(Given entries Opens)

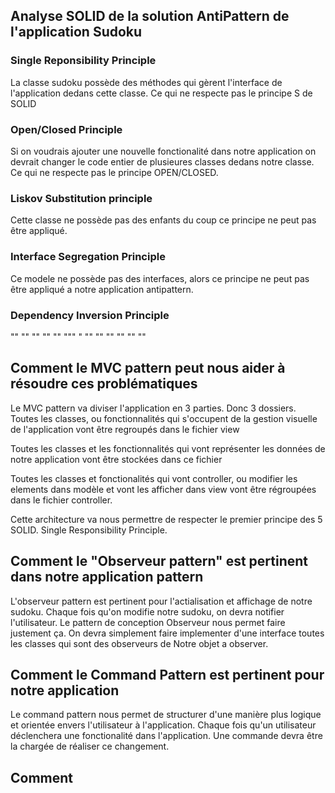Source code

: ## Analyse SOLID de la solution AntiPattern de l'application Sudoku

### Single Reponsibility Principle 
La classe sudoku possède des méthodes qui gèrent l'interface de
l'application dedans cette classe. Ce qui ne respecte pas le
principe S de SOLID
### Open/Closed Principle 
Si on voudrais ajouter une nouvelle fonctionalité dans 
notre application on devrait changer le code entier de plusieures
classes dedans notre classe. Ce qui ne respecte pas le principe 
OPEN/CLOSED. 
### Liskov Substitution principle 
Cette classe ne possède pas des enfants du coup ce principe
ne peut pas être appliqué. 
### Interface Segregation Principle 
Ce modele ne possède pas des interfaces, alors 
ce principe ne peut pas être appliqué a notre application 
antipattern. 
### Dependency Inversion Principle 
"" "" "" "" "" """ " "" "" "" "" "" "" 

## Comment le MVC pattern peut nous aider à résoudre ces problématiques

Le MVC pattern va diviser l'application en 3 parties. Donc 3 dossiers. 
Toutes les classes, ou fonctionnalités qui s'occupent de la 
gestion visuelle de l'application vont être regroupés dans le
fichier view

Toutes les classes et les fonctionnalités qui vont représenter les données
de notre application vont être stockées dans ce fichier

Toutes les classes et fonctionalités qui vont controller, ou 
modifier les elements dans modèle et vont les afficher dans view
vont être régroupées dans le fichier controller. 

Cette architecture va nous permettre de respecter le premier principe
des 5 SOLID. Single Responsibility Principle. 
## Comment le "Observeur pattern" est pertinent dans notre application pattern 
L'observeur pattern est pertinent pour l'actialisation et affichage de notre sudoku. 
Chaque fois qu'on modifie notre sudoku, on devra notifier l'utilisateur. 
Le pattern de conception Observeur nous permet faire justement ça. 
On devra simplement faire implementer d'une interface toutes les classes qui sont des observeurs
de Notre objet a observer. 
## Comment le Command Pattern est pertinent pour notre application 
Le command pattern nous permet de structurer d'une manière plus logique et orientée envers 
l'utilisateur à l'application. Chaque fois qu'un utilisateur déclenchera une fonctionalité 
dans l'application. Une commande devra être la chargée de réaliser ce changement. 
## Comment 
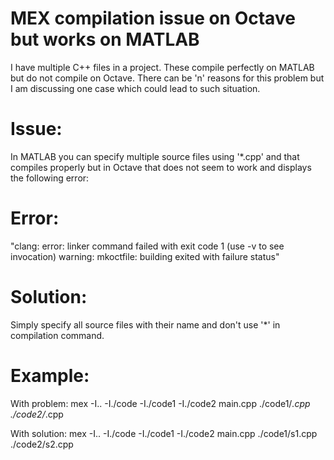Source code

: MEX compilation issue on Octave but works on MATLAB
====
I have multiple C++ files in a project. These compile perfectly on MATLAB but do not compile on Octave. There can be 'n' reasons for this problem but I am discussing one case which could lead to such situation.

Issue:
=======
In MATLAB you can specify multiple source files using '*.cpp' and that compiles properly but in Octave that does not seem to work and displays the following error:

Error: 
======
"clang: error: linker command failed with exit code 1 (use -v to see invocation)
warning: mkoctfile: building exited with failure status"

Solution:
==========
Simply specify all source files with their name and don't use '*' in compilation command.

Example: 
========
With problem:
mex -I.. -I./code -I./code1 -I./code2 main.cpp ./code1/*.cpp ./code2/*.cpp

With solution:
mex -I.. -I./code -I./code1 -I./code2 main.cpp ./code1/s1.cpp ./code2/s2.cpp
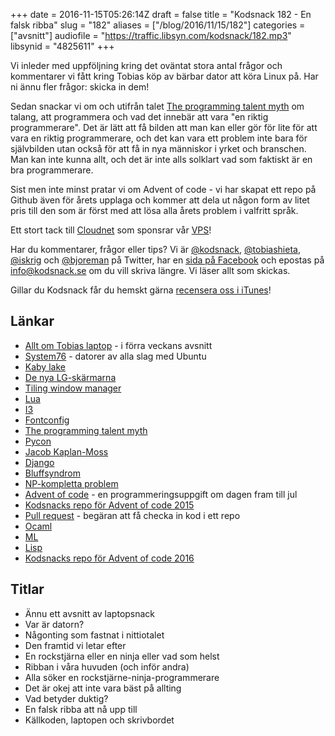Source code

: +++
date = 2016-11-15T05:26:14Z
draft = false
title = "Kodsnack 182 - En falsk ribba"
slug = "182"
aliases = ["/blog/2016/11/15/182"]
categories = ["avsnitt"]
audiofile = "https://traffic.libsyn.com/kodsnack/182.mp3"
libsynid = "4825611"
+++

Vi inleder med uppföljning kring det oväntat stora antal frågor och kommentarer vi fått kring Tobias köp av bärbar dator att köra Linux på. Har ni ännu fler frågor: skicka in dem!

Sedan snackar vi om och utifrån talet [The programming talent myth](https://lwn.net/Articles/641779/) om talang, att programmera och vad det innebär att vara "en riktig programmerare". Det är lätt att få bilden att man kan eller gör för lite för att vara en riktig programmerare, och det kan vara ett problem inte bara för självbilden utan också för att få in nya människor i yrket och branschen. Man kan inte kunna allt, och det är inte alls solklart vad som faktiskt är en bra programmerare.

Sist men inte minst pratar vi om Advent of code - vi har skapat ett repo på Github även för årets upplaga och kommer att dela ut någon form av litet pris till den som är först med att lösa alla årets problem i valfritt språk.

Ett stort tack till [Cloudnet](http://www.cloudnet.se) som sponsrar vår [VPS](http://en.wikipedia.org/wiki/Virtual_private_server)!

Har du kommentarer, frågor eller tips? Vi är [@kodsnack](https://www.twitter.com/kodsnack), [@tobiashieta](https://www.twitter.com/tobiashieta), [@iskrig](https://www.twitter.com/iskrig) och [@bjoreman](https://www.twitter.com/bjoreman) på Twitter, har en [sida på Facebook](https://www.facebook.com/kodsnack) och epostas på [info@kodsnack.se](mailto:info@kodsnack.se) om du vill skriva längre. Vi läser allt som skickas.

Gillar du Kodsnack får du hemskt gärna [recensera oss i iTunes](http://itunes.apple.com/se/podcast/kodsnack/id561631498?l=en)!

## Länkar ##
* [Allt om Tobias laptop](http://kodsnack.se/) - i förra veckans avsnitt
* [System76](https://system76.com/) - datorer av alla slag med Ubuntu
* [Kaby lake](https://en.wikipedia.org/wiki/Kaby_Lake)
* [De nya LG-skärmarna](http://www.prisjakt.nu/konsument/lg-ultrafine-5k-och-ultrafine-4k-optimerade-skarmar-nya-macbook-pro/)
* [Tiling window manager](https://en.wikipedia.org/wiki/Tiling_window_manager)
* [Lua](https://en.wikipedia.org/wiki/Lua_%28programming_language%29)
* [I3](https://i3wm.org/)
* [Fontconfig](https://en.wikipedia.org/wiki/Fontconfig)
* [The programming talent myth](https://lwn.net/Articles/641779/)
* [Pycon](https://us.pycon.org/2017/)
* [Jacob Kaplan-Moss](https://jacobian.org/)
* [Django](https://www.djangoproject.com/)
* [Bluffsyndrom](https://sv.wikipedia.org/wiki/Bluffsyndromet)
* [NP-kompletta problem](https://en.wikipedia.org/wiki/NP-completeness)
* [Advent of code](http://adventofcode.com/) - en programmeringsuppgift om dagen fram till jul
* [Kodsnacks repo för Advent of code 2015](https://github.com/kodsnack/advent_of_code_2015)
* [Pull request](https://help.github.com/articles/about-pull-requests/) - begäran att få checka in kod i ett repo
* [Ocaml](https://en.wikipedia.org/wiki/OCaml)
* [ML](https://en.wikipedia.org/wiki/ML_%28programming_language%29)
* [Lisp](https://en.wikipedia.org/wiki/Lisp_%28programming_language%29)
* [Kodsnacks repo för Advent of code 2016](https://github.com/kodsnack/advent_of_code_2016)

## Titlar ##
* Ännu ett avsnitt av laptopsnack
* Var är datorn?
* Någonting som fastnat i nittiotalet
* Den framtid vi letar efter
* En rockstjärna eller en ninja eller vad som helst
* Ribban i våra huvuden (och inför andra)
* Alla söker en rockstjärne-ninja-programmerare
* Det är okej att inte vara bäst på allting
* Vad betyder duktig?
* En falsk ribba att nå upp till
* Källkoden, laptopen och skrivbordet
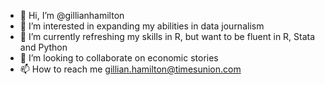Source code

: - 👋 Hi, I’m @gillianhamilton
- 👀 I’m interested in expanding my abilities in data journalism
- 🌱 I’m currently refreshing my skills in R, but want to be fluent in R, Stata and Python
- 💞️ I’m looking to collaborate on economic stories
- 📫 How to reach me gillian.hamilton@timesunion.com

<!---
gillianhamilton/gillianhamilton is a ✨ special ✨ repository because its `README.md` (this file) appears on your GitHub profile.
You can click the Preview link to take a look at your changes.
--->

(Given entries Closes)

What you need to do: Copy the entries exactly. No pictures.

The answer:
Source code

: ## Analyse SOLID de la solution AntiPattern de l'application Sudoku

### Single Reponsibility Principle 
La classe sudoku possède des méthodes qui gèrent l'interface de
l'application dedans cette classe. Ce qui ne respecte pas le
principe S de SOLID
### Open/Closed Principle 
Si on voudrais ajouter une nouvelle fonctionalité dans 
notre application on devrait changer le code entier de plusieures
classes dedans notre classe. Ce qui ne respecte pas le principe 
OPEN/CLOSED. 
### Liskov Substitution principle 
Cette classe ne possède pas des enfants du coup ce principe
ne peut pas être appliqué. 
### Interface Segregation Principle 
Ce modele ne possède pas des interfaces, alors 
ce principe ne peut pas être appliqué a notre application 
antipattern. 
### Dependency Inversion Principle 
"" "" "" "" "" """ " "" "" "" "" "" "" 

## Comment le MVC pattern peut nous aider à résoudre ces problématiques

Le MVC pattern va diviser l'application en 3 parties. Donc 3 dossiers. 
Toutes les classes, ou fonctionnalités qui s'occupent de la 
gestion visuelle de l'application vont être regroupés dans le
fichier view

Toutes les classes et les fonctionnalités qui vont représenter les données
de notre application vont être stockées dans ce fichier

Toutes les classes et fonctionalités qui vont controller, ou 
modifier les elements dans modèle et vont les afficher dans view
vont être régroupées dans le fichier controller. 

Cette architecture va nous permettre de respecter le premier principe
des 5 SOLID. Single Responsibility Principle. 
## Comment le "Observeur pattern" est pertinent dans notre application pattern 
L'observeur pattern est pertinent pour l'actialisation et affichage de notre sudoku. 
Chaque fois qu'on modifie notre sudoku, on devra notifier l'utilisateur. 
Le pattern de conception Observeur nous permet faire justement ça. 
On devra simplement faire implementer d'une interface toutes les classes qui sont des observeurs
de Notre objet a observer. 
## Comment le Command Pattern est pertinent pour notre application 
Le command pattern nous permet de structurer d'une manière plus logique et orientée envers 
l'utilisateur à l'application. Chaque fois qu'un utilisateur déclenchera une fonctionalité 
dans l'application. Une commande devra être la chargée de réaliser ce changement. 
## Comment 
Source code

: MEX compilation issue on Octave but works on MATLAB
====
I have multiple C++ files in a project. These compile perfectly on MATLAB but do not compile on Octave. There can be 'n' reasons for this problem but I am discussing one case which could lead to such situation.

Issue:
=======
In MATLAB you can specify multiple source files using '*.cpp' and that compiles properly but in Octave that does not seem to work and displays the following error:

Error: 
======
"clang: error: linker command failed with exit code 1 (use -v to see invocation)
warning: mkoctfile: building exited with failure status"

Solution:
==========
Simply specify all source files with their name and don't use '*' in compilation command.

Example: 
========
With problem:
mex -I.. -I./code -I./code1 -I./code2 main.cpp ./code1/*.cpp ./code2/*.cpp

With solution:
mex -I.. -I./code -I./code1 -I./code2 main.cpp ./code1/s1.cpp ./code2/s2.cpp
Source code

: +++
date = 2016-11-15T05:26:14Z
draft = false
title = "Kodsnack 182 - En falsk ribba"
slug = "182"
aliases = ["/blog/2016/11/15/182"]
categories = ["avsnitt"]
audiofile = "https://traffic.libsyn.com/kodsnack/182.mp3"
libsynid = "4825611"
+++

Vi inleder med uppföljning kring det oväntat stora antal frågor och kommentarer vi fått kring Tobias köp av bärbar dator att köra Linux på. Har ni ännu fler frågor: skicka in dem!

Sedan snackar vi om och utifrån talet [The programming talent myth](https://lwn.net/Articles/641779/) om talang, att programmera och vad det innebär att vara "en riktig programmerare". Det är lätt att få bilden att man kan eller gör för lite för att vara en riktig programmerare, och det kan vara ett problem inte bara för självbilden utan också för att få in nya människor i yrket och branschen. Man kan inte kunna allt, och det är inte alls solklart vad som faktiskt är en bra programmerare.

Sist men inte minst pratar vi om Advent of code - vi har skapat ett repo på Github även för årets upplaga och kommer att dela ut någon form av litet pris till den som är först med att lösa alla årets problem i valfritt språk.

Ett stort tack till [Cloudnet](http://www.cloudnet.se) som sponsrar vår [VPS](http://en.wikipedia.org/wiki/Virtual_private_server)!

Har du kommentarer, frågor eller tips? Vi är [@kodsnack](https://www.twitter.com/kodsnack), [@tobiashieta](https://www.twitter.com/tobiashieta), [@iskrig](https://www.twitter.com/iskrig) och [@bjoreman](https://www.twitter.com/bjoreman) på Twitter, har en [sida på Facebook](https://www.facebook.com/kodsnack) och epostas på [info@kodsnack.se](mailto:info@kodsnack.se) om du vill skriva längre. Vi läser allt som skickas.

Gillar du Kodsnack får du hemskt gärna [recensera oss i iTunes](http://itunes.apple.com/se/podcast/kodsnack/id561631498?l=en)!

## Länkar ##
* [Allt om Tobias laptop](http://kodsnack.se/) - i förra veckans avsnitt
* [System76](https://system76.com/) - datorer av alla slag med Ubuntu
* [Kaby lake](https://en.wikipedia.org/wiki/Kaby_Lake)
* [De nya LG-skärmarna](http://www.prisjakt.nu/konsument/lg-ultrafine-5k-och-ultrafine-4k-optimerade-skarmar-nya-macbook-pro/)
* [Tiling window manager](https://en.wikipedia.org/wiki/Tiling_window_manager)
* [Lua](https://en.wikipedia.org/wiki/Lua_%28programming_language%29)
* [I3](https://i3wm.org/)
* [Fontconfig](https://en.wikipedia.org/wiki/Fontconfig)
* [The programming talent myth](https://lwn.net/Articles/641779/)
* [Pycon](https://us.pycon.org/2017/)
* [Jacob Kaplan-Moss](https://jacobian.org/)
* [Django](https://www.djangoproject.com/)
* [Bluffsyndrom](https://sv.wikipedia.org/wiki/Bluffsyndromet)
* [NP-kompletta problem](https://en.wikipedia.org/wiki/NP-completeness)
* [Advent of code](http://adventofcode.com/) - en programmeringsuppgift om dagen fram till jul
* [Kodsnacks repo för Advent of code 2015](https://github.com/kodsnack/advent_of_code_2015)
* [Pull request](https://help.github.com/articles/about-pull-requests/) - begäran att få checka in kod i ett repo
* [Ocaml](https://en.wikipedia.org/wiki/OCaml)
* [ML](https://en.wikipedia.org/wiki/ML_%28programming_language%29)
* [Lisp](https://en.wikipedia.org/wiki/Lisp_%28programming_language%29)
* [Kodsnacks repo för Advent of code 2016](https://github.com/kodsnack/advent_of_code_2016)

## Titlar ##
* Ännu ett avsnitt av laptopsnack
* Var är datorn?
* Någonting som fastnat i nittiotalet
* Den framtid vi letar efter
* En rockstjärna eller en ninja eller vad som helst
* Ribban i våra huvuden (och inför andra)
* Alla söker en rockstjärne-ninja-programmerare
* Det är okej att inte vara bäst på allting
* Vad betyder duktig?
* En falsk ribba att nå upp till
* Källkoden, laptopen och skrivbordet
Source code

: - 👋 Hi, I’m @gillianhamilton
- 👀 I’m interested in expanding my abilities in data journalism
- 🌱 I’m currently refreshing my skills in R, but want to be fluent in R, Stata and Python
- 💞️ I’m looking to collaborate on economic stories
- 📫 How to reach me gillian.hamilton@timesunion.com

<!---
gillianhamilton/gillianhamilton is a ✨ special ✨ repository because its `README.md` (this file) appears on your GitHub profile.
You can click the Preview link to take a look at your changes.
--->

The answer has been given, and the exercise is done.